Assignment: Your job with the data below: print everything from the line that holds "Kerzendorf, W. E., Schmidt, B." down to the line that holds "these cataclysmic events.", ends included, exactly, and nothing else.
***** Task material
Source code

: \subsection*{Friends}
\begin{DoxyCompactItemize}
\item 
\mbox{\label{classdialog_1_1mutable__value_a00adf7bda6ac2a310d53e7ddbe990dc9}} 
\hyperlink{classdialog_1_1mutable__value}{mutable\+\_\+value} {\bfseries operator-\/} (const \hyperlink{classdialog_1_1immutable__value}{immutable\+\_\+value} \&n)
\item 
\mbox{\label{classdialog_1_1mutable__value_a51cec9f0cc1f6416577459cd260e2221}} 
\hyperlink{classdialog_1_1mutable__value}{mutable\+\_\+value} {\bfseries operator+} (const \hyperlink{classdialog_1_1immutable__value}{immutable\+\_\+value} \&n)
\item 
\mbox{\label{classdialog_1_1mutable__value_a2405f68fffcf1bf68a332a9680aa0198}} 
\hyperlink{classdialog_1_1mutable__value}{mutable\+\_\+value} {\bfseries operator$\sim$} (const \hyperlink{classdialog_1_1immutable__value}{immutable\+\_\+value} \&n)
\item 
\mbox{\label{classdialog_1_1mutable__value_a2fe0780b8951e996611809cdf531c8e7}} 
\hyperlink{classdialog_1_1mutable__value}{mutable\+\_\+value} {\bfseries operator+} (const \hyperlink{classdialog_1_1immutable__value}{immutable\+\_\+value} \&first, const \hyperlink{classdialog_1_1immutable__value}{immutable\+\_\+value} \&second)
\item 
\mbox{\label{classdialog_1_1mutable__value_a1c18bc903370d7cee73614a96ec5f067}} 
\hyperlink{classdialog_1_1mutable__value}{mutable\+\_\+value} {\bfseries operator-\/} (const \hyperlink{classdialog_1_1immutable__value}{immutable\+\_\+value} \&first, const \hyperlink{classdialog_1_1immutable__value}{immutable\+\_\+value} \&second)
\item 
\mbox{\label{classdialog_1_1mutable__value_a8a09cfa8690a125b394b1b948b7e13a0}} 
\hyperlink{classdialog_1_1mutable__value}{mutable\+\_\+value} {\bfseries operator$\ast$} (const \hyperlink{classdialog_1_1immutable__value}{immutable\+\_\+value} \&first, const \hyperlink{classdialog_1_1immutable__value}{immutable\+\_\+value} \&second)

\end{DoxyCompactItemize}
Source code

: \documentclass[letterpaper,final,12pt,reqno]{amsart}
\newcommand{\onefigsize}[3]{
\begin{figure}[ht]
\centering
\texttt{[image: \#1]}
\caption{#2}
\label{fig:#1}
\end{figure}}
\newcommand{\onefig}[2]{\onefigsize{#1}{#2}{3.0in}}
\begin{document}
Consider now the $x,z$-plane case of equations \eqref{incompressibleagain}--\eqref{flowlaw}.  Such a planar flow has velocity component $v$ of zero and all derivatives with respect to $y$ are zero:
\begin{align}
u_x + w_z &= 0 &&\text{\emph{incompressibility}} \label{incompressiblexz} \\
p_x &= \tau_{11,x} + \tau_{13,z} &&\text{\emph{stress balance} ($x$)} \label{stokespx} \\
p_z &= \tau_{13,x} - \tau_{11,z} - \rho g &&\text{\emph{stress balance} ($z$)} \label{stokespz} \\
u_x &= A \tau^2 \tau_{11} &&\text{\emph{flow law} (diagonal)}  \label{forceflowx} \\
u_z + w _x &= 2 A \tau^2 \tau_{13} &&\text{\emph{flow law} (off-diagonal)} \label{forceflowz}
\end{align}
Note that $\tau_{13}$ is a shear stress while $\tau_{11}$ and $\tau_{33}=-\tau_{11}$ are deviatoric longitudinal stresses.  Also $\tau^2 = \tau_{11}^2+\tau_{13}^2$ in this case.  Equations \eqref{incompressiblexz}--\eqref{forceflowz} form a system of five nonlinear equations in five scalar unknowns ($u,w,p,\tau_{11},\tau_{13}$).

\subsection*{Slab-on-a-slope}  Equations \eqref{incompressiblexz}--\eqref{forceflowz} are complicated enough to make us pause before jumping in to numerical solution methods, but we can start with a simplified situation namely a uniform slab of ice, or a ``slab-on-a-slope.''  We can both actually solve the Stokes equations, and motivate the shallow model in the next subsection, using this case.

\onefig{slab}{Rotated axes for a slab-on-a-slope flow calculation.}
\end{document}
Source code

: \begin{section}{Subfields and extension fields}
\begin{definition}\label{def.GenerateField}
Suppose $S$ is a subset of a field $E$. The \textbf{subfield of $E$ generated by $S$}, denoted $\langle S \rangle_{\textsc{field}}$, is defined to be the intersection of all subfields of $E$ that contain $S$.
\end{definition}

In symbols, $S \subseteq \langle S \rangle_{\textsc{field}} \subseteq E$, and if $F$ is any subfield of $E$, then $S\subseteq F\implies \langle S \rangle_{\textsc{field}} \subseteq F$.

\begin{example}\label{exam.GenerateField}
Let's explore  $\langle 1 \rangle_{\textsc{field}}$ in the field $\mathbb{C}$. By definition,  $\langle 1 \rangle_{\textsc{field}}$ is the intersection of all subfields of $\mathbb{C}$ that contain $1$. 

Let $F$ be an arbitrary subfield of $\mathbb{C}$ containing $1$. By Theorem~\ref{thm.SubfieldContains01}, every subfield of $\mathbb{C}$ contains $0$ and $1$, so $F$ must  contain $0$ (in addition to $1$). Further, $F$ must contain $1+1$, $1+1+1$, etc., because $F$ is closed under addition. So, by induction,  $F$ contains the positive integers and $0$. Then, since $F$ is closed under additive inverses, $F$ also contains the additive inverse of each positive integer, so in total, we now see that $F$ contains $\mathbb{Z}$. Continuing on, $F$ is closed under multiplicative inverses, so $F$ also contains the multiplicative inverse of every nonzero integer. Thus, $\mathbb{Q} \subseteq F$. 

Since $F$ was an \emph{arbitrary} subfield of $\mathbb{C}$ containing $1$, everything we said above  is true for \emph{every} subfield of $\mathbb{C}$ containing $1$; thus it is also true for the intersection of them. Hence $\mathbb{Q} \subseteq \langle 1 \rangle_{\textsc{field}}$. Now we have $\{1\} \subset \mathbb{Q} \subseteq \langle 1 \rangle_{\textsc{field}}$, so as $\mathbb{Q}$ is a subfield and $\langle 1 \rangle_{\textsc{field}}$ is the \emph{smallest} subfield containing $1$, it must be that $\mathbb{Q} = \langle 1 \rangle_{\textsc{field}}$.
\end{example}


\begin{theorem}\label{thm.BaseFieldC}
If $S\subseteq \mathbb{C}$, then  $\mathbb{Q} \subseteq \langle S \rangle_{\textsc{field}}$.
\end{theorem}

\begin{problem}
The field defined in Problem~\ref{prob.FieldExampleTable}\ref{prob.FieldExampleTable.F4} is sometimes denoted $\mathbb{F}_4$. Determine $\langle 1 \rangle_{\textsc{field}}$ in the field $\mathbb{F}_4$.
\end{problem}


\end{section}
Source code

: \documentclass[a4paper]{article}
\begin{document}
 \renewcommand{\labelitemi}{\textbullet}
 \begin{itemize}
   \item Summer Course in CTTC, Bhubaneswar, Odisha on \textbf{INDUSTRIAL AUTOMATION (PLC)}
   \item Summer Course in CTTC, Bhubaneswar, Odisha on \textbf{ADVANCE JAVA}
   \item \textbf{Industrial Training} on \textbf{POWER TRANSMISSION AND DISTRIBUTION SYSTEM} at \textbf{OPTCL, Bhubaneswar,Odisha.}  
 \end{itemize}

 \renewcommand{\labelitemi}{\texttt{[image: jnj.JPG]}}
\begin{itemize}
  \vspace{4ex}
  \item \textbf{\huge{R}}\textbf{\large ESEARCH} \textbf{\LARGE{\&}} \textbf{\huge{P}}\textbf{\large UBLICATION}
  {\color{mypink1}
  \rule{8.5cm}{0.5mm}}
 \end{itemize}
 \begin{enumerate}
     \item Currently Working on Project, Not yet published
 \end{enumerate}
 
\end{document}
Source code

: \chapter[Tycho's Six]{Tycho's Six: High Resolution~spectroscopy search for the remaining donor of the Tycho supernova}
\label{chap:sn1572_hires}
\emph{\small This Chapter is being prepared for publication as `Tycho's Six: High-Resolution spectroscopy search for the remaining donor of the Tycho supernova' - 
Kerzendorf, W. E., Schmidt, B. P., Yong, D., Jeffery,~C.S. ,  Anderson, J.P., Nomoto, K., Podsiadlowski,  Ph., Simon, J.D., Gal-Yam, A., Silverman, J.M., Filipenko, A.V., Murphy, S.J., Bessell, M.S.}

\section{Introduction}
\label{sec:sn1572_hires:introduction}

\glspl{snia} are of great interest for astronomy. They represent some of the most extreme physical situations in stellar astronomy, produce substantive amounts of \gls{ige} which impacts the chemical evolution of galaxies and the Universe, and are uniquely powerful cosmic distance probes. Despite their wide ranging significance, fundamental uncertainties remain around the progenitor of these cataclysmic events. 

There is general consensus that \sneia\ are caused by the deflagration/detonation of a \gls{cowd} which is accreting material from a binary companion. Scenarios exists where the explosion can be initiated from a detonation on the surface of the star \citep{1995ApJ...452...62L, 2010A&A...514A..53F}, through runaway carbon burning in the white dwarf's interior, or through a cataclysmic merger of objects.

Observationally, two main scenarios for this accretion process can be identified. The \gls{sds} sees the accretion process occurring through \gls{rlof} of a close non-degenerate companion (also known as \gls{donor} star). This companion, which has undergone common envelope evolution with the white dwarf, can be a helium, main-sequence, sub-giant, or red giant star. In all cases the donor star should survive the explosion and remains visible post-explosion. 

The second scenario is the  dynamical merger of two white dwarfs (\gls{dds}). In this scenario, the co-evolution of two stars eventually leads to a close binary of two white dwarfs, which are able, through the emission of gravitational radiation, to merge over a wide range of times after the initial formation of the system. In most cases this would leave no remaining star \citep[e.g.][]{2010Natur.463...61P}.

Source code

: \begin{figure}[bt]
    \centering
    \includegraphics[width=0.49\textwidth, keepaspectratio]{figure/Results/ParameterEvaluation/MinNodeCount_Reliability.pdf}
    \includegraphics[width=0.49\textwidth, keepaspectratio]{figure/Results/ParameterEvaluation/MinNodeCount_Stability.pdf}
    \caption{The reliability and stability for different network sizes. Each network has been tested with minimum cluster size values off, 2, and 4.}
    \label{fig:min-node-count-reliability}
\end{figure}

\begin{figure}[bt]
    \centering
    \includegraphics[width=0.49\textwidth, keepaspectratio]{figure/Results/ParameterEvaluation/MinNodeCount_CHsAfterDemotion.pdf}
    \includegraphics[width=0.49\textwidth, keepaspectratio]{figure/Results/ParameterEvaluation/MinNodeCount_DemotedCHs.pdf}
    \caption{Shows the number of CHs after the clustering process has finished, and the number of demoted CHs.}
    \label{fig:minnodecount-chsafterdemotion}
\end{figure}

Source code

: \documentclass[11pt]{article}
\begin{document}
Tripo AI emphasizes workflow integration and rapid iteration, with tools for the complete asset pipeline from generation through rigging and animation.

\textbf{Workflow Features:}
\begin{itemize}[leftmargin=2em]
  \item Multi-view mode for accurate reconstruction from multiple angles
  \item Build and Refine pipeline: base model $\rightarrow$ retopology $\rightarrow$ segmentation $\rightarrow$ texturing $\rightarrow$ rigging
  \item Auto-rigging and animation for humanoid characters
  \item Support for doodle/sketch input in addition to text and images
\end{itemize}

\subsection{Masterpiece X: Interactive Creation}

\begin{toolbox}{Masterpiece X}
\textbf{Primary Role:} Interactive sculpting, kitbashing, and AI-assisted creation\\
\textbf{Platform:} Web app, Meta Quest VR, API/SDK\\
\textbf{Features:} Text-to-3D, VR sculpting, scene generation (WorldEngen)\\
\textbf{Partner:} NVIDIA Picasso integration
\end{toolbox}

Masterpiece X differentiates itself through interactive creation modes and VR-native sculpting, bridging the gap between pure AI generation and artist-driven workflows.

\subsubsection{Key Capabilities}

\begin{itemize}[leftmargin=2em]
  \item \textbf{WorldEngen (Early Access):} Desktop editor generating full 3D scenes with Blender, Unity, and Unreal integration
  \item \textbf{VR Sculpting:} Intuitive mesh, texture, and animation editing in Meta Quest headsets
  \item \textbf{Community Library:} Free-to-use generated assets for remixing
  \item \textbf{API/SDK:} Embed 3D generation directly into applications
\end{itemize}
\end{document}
**********
Task answer:
Kerzendorf, W. E., Schmidt, B. P., Yong, D., Jeffery,~C.S. ,  Anderson, J.P., Nomoto, K., Podsiadlowski,  Ph., Simon, J.D., Gal-Yam, A., Silverman, J.M., Filipenko, A.V., Murphy, S.J., Bessell, M.S.}

\section{Introduction}
\label{sec:sn1572_hires:introduction}

\glspl{snia} are of great interest for astronomy. They represent some of the most extreme physical situations in stellar astronomy, produce substantive amounts of \gls{ige} which impacts the chemical evolution of galaxies and the Universe, and are uniquely powerful cosmic distance probes. Despite their wide ranging significance, fundamental uncertainties remain around the progenitor of these cataclysmic events. 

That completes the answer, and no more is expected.